• [MATERIAL PROVIDED]
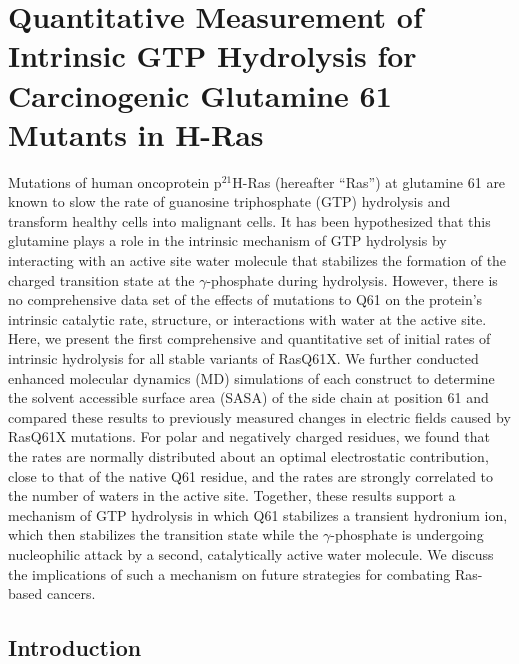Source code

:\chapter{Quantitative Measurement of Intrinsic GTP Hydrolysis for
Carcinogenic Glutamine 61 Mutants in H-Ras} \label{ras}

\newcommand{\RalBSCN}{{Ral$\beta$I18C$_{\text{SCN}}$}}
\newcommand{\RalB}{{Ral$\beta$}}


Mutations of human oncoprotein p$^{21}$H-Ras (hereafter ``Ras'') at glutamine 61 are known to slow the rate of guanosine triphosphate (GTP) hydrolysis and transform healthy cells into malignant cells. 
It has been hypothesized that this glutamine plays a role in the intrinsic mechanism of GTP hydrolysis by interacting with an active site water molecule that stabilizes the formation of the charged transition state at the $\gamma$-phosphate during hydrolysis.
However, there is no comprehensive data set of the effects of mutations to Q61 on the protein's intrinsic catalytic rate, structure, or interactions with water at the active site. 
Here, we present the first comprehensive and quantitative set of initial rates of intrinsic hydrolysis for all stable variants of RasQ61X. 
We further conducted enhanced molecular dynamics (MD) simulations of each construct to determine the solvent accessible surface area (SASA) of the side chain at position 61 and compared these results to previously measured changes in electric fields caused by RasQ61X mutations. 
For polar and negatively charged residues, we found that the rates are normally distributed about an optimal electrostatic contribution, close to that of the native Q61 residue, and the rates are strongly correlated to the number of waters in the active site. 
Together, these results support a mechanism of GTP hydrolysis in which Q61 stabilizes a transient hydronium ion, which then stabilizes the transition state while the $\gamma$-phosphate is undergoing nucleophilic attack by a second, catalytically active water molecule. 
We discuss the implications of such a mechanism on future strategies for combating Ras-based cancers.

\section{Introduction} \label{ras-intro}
---
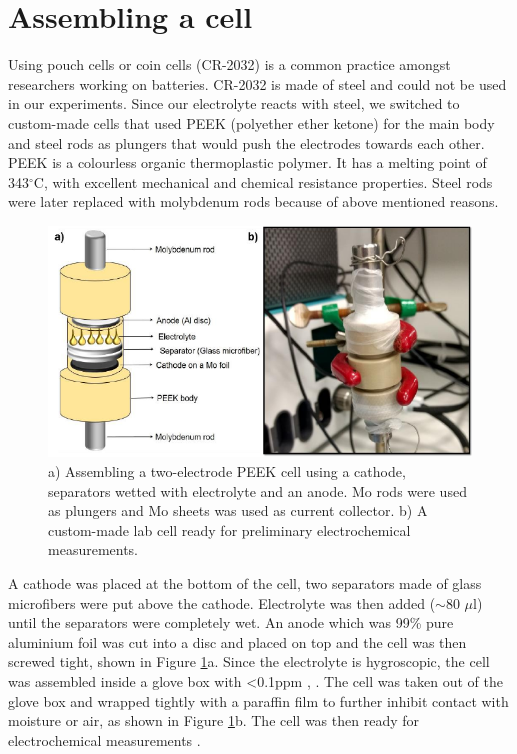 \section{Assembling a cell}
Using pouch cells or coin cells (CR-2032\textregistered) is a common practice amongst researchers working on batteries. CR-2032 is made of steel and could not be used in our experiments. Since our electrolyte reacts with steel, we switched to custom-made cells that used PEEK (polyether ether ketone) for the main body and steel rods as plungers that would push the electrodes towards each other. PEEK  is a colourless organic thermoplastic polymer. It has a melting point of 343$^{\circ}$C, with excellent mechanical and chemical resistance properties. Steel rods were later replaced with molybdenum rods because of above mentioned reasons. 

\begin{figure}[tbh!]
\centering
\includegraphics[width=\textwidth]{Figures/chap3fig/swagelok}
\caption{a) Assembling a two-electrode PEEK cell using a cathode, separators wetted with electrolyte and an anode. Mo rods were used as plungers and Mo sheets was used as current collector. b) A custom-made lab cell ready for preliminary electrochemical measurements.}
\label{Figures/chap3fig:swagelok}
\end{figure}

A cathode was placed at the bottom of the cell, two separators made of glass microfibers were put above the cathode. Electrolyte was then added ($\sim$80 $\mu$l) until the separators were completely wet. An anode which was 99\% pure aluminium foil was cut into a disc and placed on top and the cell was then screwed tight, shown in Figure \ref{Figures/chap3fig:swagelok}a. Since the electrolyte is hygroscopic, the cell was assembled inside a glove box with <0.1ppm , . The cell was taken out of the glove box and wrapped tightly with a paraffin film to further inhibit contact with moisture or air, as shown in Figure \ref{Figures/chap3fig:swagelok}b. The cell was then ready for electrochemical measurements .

• [TASK TO CARRY OUT] Search the listing for the word "beta". Copy every line in which it occurs.

• [FINISHED EXERCISE]
\newcommand{\RalBSCN}{{Ral$\beta$I18C$_{\text{SCN}}$}}
\newcommand{\RalB}{{Ral$\beta$}}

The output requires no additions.